**WHAT THIS TASK INVOLVES**
Starting at the top of the entries below, print each line exactly until the line with "When deploying ParaViewWeb" has been printed too.

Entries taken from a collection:
━━━━━━━━━━━━━━━━━━━━
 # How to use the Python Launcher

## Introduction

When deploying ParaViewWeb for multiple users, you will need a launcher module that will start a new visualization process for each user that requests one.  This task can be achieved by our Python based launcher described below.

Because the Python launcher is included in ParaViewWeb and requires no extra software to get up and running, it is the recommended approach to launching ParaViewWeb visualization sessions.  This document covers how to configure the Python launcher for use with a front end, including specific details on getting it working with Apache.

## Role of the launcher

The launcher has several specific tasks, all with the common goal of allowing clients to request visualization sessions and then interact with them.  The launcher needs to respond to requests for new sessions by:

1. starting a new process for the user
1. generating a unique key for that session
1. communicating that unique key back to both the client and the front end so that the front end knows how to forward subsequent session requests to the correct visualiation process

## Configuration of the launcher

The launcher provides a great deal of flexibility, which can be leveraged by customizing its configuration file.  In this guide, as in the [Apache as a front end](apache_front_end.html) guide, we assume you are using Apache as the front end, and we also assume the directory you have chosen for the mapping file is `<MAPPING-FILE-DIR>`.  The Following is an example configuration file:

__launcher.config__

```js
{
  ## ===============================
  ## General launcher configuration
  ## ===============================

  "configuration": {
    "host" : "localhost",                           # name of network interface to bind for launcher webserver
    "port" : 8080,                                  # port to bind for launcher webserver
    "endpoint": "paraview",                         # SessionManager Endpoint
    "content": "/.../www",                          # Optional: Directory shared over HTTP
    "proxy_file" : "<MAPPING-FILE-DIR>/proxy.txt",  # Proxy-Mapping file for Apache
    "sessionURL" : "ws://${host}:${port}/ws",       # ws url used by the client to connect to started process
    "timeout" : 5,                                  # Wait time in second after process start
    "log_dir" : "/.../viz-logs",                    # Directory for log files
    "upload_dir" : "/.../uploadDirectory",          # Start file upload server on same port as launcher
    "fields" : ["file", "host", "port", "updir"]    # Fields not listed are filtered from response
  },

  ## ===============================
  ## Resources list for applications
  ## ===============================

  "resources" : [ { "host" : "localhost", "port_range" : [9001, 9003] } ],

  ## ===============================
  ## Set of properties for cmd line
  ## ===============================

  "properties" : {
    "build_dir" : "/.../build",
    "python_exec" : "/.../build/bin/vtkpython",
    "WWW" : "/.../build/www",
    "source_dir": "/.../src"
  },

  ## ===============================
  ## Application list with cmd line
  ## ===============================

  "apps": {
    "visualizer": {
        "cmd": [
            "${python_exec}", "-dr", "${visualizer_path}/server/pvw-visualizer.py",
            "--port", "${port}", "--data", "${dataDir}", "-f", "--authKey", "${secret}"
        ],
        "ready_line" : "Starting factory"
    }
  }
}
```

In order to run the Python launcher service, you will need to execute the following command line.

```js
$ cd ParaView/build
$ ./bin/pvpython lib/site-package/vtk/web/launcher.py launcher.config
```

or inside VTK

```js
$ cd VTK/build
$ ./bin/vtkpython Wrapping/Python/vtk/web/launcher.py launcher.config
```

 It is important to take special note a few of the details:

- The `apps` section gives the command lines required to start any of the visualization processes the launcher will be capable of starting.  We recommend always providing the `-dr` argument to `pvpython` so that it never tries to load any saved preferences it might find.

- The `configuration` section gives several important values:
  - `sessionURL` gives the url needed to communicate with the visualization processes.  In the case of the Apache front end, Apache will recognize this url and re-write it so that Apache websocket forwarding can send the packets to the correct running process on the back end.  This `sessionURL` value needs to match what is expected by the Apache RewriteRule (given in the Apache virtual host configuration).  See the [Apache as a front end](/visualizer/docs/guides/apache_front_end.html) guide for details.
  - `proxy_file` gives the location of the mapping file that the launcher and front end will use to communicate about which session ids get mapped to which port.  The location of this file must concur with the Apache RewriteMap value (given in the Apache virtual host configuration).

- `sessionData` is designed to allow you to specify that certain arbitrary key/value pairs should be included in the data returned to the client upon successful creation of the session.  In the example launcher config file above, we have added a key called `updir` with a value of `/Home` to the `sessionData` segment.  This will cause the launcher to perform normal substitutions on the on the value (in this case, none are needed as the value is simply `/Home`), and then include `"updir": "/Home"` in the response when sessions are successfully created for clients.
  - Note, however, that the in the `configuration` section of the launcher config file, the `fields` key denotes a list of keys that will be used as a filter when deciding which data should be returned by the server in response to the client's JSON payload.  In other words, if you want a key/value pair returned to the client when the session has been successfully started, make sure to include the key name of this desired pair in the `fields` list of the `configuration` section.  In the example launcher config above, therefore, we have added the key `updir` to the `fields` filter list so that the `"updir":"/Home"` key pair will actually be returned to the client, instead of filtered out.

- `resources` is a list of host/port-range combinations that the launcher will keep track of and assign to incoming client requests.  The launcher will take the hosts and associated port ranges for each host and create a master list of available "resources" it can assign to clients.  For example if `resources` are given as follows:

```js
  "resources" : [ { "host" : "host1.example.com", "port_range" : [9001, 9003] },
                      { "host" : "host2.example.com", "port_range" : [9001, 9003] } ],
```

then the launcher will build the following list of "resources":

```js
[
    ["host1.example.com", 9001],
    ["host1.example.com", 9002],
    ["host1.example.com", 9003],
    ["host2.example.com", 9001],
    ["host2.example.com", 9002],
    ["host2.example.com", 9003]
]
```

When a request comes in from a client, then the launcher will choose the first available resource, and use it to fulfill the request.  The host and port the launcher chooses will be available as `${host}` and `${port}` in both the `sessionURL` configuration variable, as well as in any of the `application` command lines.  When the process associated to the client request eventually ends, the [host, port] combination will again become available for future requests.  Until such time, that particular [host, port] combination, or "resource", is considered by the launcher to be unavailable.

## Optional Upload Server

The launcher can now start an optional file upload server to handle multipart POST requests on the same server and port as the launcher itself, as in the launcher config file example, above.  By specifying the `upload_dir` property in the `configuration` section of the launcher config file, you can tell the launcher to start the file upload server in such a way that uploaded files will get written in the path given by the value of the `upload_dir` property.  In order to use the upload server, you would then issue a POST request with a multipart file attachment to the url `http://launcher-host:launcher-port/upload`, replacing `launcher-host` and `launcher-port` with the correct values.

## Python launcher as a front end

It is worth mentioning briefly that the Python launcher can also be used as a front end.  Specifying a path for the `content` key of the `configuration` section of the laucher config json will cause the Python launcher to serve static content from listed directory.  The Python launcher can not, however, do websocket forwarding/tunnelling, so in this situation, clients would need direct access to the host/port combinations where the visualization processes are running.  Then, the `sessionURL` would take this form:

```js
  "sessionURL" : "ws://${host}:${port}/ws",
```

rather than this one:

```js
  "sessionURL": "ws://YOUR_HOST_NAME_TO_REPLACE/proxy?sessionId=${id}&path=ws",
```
━━━━━━━━━━━━━━━━━━━━
**SOLUTION BELOW**
 # How to use the Python Launcher

## Introduction

When deploying ParaViewWeb for multiple users, you will need a launcher module that will start a new visualization process for each user that requests one.  This task can be achieved by our Python based launcher described below.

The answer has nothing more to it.